:: Source information ::
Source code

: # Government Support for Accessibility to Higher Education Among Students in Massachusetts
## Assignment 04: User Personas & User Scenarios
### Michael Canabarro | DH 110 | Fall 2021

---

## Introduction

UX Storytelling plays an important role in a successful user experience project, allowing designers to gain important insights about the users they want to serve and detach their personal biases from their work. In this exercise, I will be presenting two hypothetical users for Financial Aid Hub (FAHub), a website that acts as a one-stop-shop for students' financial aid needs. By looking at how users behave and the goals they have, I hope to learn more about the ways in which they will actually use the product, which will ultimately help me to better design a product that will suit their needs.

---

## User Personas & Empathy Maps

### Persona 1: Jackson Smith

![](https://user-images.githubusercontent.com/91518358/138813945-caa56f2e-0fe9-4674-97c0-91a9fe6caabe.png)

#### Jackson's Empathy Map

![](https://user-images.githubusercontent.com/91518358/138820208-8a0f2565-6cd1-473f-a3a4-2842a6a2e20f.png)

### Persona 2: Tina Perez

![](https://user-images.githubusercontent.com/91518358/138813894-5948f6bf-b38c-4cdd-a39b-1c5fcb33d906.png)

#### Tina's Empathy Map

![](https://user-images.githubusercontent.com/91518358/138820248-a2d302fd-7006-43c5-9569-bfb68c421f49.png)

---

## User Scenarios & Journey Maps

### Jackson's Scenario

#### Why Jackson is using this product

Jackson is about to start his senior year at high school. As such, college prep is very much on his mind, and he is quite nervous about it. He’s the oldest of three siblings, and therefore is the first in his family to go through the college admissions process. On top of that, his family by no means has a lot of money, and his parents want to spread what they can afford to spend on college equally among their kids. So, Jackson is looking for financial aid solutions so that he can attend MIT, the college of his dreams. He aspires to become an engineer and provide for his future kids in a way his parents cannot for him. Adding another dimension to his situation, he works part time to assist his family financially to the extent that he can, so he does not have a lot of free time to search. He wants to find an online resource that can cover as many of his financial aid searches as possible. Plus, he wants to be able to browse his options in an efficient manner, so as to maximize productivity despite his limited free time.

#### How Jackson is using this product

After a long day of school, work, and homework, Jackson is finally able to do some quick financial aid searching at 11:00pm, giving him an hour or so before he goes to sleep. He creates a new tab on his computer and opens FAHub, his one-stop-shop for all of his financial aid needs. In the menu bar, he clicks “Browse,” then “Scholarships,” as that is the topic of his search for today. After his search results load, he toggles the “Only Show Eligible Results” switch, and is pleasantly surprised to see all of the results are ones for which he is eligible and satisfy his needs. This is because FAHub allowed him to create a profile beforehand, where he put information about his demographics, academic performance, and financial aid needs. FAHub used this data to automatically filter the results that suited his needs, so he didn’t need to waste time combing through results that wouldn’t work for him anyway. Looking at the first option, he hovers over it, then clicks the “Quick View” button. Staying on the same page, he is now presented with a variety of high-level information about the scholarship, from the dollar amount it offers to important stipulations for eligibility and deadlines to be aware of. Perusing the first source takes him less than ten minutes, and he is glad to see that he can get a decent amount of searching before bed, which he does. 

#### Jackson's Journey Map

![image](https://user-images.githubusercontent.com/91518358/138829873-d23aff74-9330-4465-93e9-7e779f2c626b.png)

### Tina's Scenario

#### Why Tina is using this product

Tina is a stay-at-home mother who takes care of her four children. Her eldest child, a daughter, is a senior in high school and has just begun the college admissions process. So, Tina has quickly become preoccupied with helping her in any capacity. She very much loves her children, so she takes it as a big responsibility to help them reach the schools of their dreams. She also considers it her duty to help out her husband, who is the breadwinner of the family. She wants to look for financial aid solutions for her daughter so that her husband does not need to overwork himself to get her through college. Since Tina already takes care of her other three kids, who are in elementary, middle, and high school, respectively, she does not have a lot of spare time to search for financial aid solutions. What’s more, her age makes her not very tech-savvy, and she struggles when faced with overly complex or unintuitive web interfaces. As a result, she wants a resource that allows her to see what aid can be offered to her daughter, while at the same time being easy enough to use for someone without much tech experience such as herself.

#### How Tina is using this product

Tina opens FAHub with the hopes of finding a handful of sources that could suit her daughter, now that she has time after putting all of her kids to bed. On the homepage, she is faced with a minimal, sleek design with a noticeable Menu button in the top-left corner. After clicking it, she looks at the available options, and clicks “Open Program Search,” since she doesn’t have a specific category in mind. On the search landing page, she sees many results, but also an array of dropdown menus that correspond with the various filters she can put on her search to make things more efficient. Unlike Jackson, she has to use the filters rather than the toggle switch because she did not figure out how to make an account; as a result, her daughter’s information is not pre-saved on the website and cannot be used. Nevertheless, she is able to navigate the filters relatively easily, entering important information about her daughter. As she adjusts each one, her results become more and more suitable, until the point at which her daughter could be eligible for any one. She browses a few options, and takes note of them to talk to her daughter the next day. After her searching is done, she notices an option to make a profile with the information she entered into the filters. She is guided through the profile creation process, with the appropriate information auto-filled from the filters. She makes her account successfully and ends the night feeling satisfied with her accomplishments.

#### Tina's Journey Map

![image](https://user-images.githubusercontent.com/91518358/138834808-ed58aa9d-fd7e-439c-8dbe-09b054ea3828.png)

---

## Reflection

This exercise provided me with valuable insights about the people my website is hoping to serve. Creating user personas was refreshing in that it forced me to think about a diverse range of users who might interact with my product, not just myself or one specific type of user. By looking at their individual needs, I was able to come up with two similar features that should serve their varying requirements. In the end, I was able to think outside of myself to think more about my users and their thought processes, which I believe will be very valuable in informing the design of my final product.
:::
> **Your instructions**
The required output is the exact run of lines from the beginning of the records to the line with "### Persona 2: Tina Perez", that line included.

> **Answer area**
Source code

: # Government Support for Accessibility to Higher Education Among Students in Massachusetts
## Assignment 04: User Personas & User Scenarios
### Michael Canabarro | DH 110 | Fall 2021

---

## Introduction

UX Storytelling plays an important role in a successful user experience project, allowing designers to gain important insights about the users they want to serve and detach their personal biases from their work. In this exercise, I will be presenting two hypothetical users for Financial Aid Hub (FAHub), a website that acts as a one-stop-shop for students' financial aid needs. By looking at how users behave and the goals they have, I hope to learn more about the ways in which they will actually use the product, which will ultimately help me to better design a product that will suit their needs.

---

## User Personas & Empathy Maps

### Persona 1: Jackson Smith

![](https://user-images.githubusercontent.com/91518358/138813945-caa56f2e-0fe9-4674-97c0-91a9fe6caabe.png)

#### Jackson's Empathy Map

![](https://user-images.githubusercontent.com/91518358/138820208-8a0f2565-6cd1-473f-a3a4-2842a6a2e20f.png)

### Persona 2: Tina Perez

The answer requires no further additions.